# What is this part



## matthewrich (Mar 7, 2015)

It works with no load on it when I go to blow it all my augers and throwers stop same thing with driving portion on it blower is from 1979 it has 2 Allen screws and bolt in center motor still works just every thing else stops


----------



## micah68kj (Oct 8, 2011)

It sure does look like a centrufigal clutch.


----------



## micah68kj (Oct 8, 2011)

Something like this.


----------



## micah68kj (Oct 8, 2011)

And welcome to the forum, from the Keystone State.


----------



## 43128 (Feb 14, 2014)

thats cool. its completely chain driven


----------



## ELaw (Feb 4, 2015)

Wow... that does look like a centrifugal clutch. I've never seen one of those on a snowblower!

The problem you describe could be due to the clutch being worn out, or the engine operating at too low an RPM. The way those clutches work they engage above a certain RPM and disengage below.

If the engine's running at the right speed, pull the clutch off and take it to a place that sells minibikes and go-karts - many of those use centrifugal clutches.


----------



## Kiss4aFrog (Nov 3, 2013)

How about posting the machines model/serial number ??
Never seen a Drift Breaker or any machine with a centrifugal clutch


----------



## micah68kj (Oct 8, 2011)

Kiss4aFrog said:


> How about posting the machines model/serial number ??
> Never seen a Drift Breaker or any machine with a centrifugal clutch


Not sure frog but I think he's missing the id tag.


----------



## matthewrich (Mar 7, 2015)

unfortunately the model and the serial number is no longer on it I'm looking for a replacement if anybody has a part number or some where I can buy a replacement


----------



## Kiss4aFrog (Nov 3, 2013)

I'd try contacting Searspartsdirect.com
Might even try the live chat feature but they might need to see a picture of it.
Hopefully it isn't someone's backyard fix.  That would be a nightmare. (Good thing is that chain adjuster looks like it's stock)
BUT, you might be able to take it off and find a place selling go cart parts and maybe they could match it up to something.

Centrifugal Clutches & Parts | Snowmobile Parts | MFG Supply

Mini Bike & Go Kart Clutches | Centrifugal Chain Drive | Belt Drive


----------



## 43128 (Feb 14, 2014)

clutches are pretty generic, it shouldnt be hard to find a replacement. i would try old minibike warehouse


----------



## ELaw (Feb 4, 2015)

I agree! Proper part from the OEM would be great, but if that can't happen you've got other options.

The four most important parameters for a centrifugal clutch are the engine shaft diameter, chain size & number of teeth on the gear, and engagement RPM.

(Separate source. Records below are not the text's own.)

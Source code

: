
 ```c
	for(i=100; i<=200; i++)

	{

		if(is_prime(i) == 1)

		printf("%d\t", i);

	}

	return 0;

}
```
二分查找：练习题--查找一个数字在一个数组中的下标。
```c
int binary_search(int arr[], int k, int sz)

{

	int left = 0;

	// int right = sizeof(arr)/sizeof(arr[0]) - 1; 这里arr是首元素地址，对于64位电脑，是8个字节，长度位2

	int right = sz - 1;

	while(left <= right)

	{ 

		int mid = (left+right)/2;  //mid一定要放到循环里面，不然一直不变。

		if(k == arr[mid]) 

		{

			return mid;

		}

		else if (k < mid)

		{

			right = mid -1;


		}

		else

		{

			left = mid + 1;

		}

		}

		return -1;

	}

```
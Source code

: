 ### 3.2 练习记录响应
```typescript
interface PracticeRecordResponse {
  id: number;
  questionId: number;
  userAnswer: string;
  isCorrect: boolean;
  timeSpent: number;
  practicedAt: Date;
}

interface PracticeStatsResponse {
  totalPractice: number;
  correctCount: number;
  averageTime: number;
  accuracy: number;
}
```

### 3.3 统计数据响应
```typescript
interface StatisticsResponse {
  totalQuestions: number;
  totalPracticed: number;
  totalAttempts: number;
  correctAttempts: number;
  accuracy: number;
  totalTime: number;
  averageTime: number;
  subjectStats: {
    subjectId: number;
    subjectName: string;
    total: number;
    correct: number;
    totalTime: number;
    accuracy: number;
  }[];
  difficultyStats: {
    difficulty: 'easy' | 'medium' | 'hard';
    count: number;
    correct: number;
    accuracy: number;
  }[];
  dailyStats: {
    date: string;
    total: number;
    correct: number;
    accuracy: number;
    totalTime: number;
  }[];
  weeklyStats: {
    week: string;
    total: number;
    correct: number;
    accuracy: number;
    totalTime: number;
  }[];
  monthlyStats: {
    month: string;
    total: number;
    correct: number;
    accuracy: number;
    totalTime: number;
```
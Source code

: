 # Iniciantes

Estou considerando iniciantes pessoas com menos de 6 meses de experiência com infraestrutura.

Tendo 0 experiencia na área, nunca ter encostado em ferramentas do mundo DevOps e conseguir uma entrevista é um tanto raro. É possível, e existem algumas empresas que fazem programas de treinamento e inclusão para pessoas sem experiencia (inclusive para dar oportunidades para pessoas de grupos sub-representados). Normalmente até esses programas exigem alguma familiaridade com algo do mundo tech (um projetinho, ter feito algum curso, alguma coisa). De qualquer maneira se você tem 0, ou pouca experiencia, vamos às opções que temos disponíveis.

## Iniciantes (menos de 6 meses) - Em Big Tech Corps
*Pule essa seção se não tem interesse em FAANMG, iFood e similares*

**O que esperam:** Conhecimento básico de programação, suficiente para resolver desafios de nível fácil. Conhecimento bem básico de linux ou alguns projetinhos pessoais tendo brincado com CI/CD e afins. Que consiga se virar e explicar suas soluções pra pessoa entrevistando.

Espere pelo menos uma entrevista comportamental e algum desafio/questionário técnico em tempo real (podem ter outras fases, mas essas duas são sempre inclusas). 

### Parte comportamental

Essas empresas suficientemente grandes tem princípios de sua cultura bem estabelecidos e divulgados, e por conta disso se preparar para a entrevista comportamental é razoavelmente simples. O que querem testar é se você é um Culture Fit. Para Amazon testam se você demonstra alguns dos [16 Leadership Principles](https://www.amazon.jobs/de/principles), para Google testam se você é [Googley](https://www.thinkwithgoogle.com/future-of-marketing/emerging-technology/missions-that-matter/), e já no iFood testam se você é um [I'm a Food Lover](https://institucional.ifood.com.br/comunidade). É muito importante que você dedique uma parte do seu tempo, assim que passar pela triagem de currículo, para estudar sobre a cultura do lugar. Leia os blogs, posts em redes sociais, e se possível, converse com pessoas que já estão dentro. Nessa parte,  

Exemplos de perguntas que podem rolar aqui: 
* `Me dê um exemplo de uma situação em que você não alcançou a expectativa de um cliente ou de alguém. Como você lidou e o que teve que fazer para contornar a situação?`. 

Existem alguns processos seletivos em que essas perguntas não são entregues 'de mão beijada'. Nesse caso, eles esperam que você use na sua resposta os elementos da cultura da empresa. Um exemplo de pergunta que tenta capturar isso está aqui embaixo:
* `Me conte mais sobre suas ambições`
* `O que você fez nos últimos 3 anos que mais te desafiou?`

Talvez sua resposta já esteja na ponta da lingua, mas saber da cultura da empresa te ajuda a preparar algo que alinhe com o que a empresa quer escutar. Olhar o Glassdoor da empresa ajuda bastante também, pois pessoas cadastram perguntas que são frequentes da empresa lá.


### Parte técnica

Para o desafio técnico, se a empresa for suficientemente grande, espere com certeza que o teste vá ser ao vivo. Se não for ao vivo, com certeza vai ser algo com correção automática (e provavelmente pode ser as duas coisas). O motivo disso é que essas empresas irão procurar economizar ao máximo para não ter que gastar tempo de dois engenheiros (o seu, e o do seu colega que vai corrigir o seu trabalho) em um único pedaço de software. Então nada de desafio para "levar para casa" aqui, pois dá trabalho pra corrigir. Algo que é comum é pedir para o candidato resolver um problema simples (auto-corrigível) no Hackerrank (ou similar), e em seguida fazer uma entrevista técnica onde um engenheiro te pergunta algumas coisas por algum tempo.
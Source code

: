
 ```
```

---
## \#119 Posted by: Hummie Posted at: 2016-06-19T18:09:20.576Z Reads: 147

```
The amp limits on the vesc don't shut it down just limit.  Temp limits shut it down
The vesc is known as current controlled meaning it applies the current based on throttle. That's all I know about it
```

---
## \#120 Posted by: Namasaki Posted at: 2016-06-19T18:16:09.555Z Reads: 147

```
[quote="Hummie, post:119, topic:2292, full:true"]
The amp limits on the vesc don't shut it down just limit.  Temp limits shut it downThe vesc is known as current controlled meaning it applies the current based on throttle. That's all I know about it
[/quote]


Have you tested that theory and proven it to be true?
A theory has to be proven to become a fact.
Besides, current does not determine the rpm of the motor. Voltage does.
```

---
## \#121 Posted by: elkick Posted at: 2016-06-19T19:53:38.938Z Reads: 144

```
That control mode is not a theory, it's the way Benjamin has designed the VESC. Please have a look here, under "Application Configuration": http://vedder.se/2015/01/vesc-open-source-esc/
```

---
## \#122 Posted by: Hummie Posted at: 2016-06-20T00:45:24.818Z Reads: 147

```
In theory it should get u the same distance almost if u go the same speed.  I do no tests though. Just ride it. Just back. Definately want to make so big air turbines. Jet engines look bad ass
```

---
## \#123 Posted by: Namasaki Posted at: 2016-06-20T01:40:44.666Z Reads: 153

The first is easy to measure, as is the # of teeth on the gear. It's been quite a few years - I seem to remember "#35" is by far the most common chain size but you can probably find an online reference to determine the number from the dimensions of a link.

On the engagement RPM you'll probably just have to wing it, but somewhere between 2000 and 2500 RPM is probably good. You want something that's above the engine's normal idle speed of around 1600 RPM, but well below normal operating RPM which is 3600.


----------



## Kiss4aFrog (Nov 3, 2013)

You might also be able to find the chain size stamped into the side of the links on the chain or on the master link if it has one.
My craftsman uses #40 for it's drive chains but #41 was also used.


----------



## dbert (Aug 25, 2013)

Today I learned older Craftsman Drift Breakers had a centrifugal clutch. 
Interesting. 
Shouldnt be too hard to replace if you find one with the right bore/chain size/teeth provided it's not rusted tight.
What does the grip lever on the RH handlebar do?


----------



## matthewrich (Mar 7, 2015)

Its to shift gears 1 reverse and 5 drive gears


----------



## dbert (Aug 25, 2013)

dbert said:


> What does the grip lever on the RH handlebar do?





matthewrich said:


> Its to shift gears 1 reverse and 5 drive gears


This one?

Any luck identifying your clutch? Chain size, number of teeth etc?


----------



## dbert (Aug 25, 2013)

I was asking about the lever on the handlebar because this is the first time I've seen a centrifugal clutch on a snow blower. That means you would have to use some sort of throttle control for drive and auger engagement wouldn't it? Does this lever adjust the throttle?


----------



## micah68kj (Oct 8, 2011)

Haven't seen too many blowers w/baby moon wheel covers either.


----------



## matthewrich (Mar 7, 2015)

That handles stops the snow blowers wheels I'm looking for the clutch around town I'm trying tractor supply


----------



## Drift-King (Jul 29, 2015)

There appears to be a drive chain that goes around this "clutch" and an idler wheel as well. If the clutch is broken, you need to find another with the same shaft and key size, AND the same number of "drive teeth in the sprocket". I remember having one on an old go-kart, works well, as rpm(s) increase the centrifugal force of rotation, causes the inner parts to friction hold the outer portion and makes the transmission - work.


----------



## Kiss4aFrog (Nov 3, 2013)

You might try OMBwarehouse https://www.ombwarehouse.com/ or MFGsupply Go Kart (List of Parts) | Go Kart & Mini Bike Parts | MFG Supply too if you can't find it locally. NorthernTool might be another source.


----------



## sidegrinder (Apr 18, 2015)

With the 3-stage auger and centrifical clutch, that was a unique machine in more ways than one! The model # is 536-82564 and the clutch p/n is 27322. Looks like the original post is a few months old, but if you still need parts for this, I should have them. Clutch, chains, drive, auger gearbox...

You can still find the exploded diagrams on Sears Parts Direct, but they are pretty low resolution. Hope this helps!


----------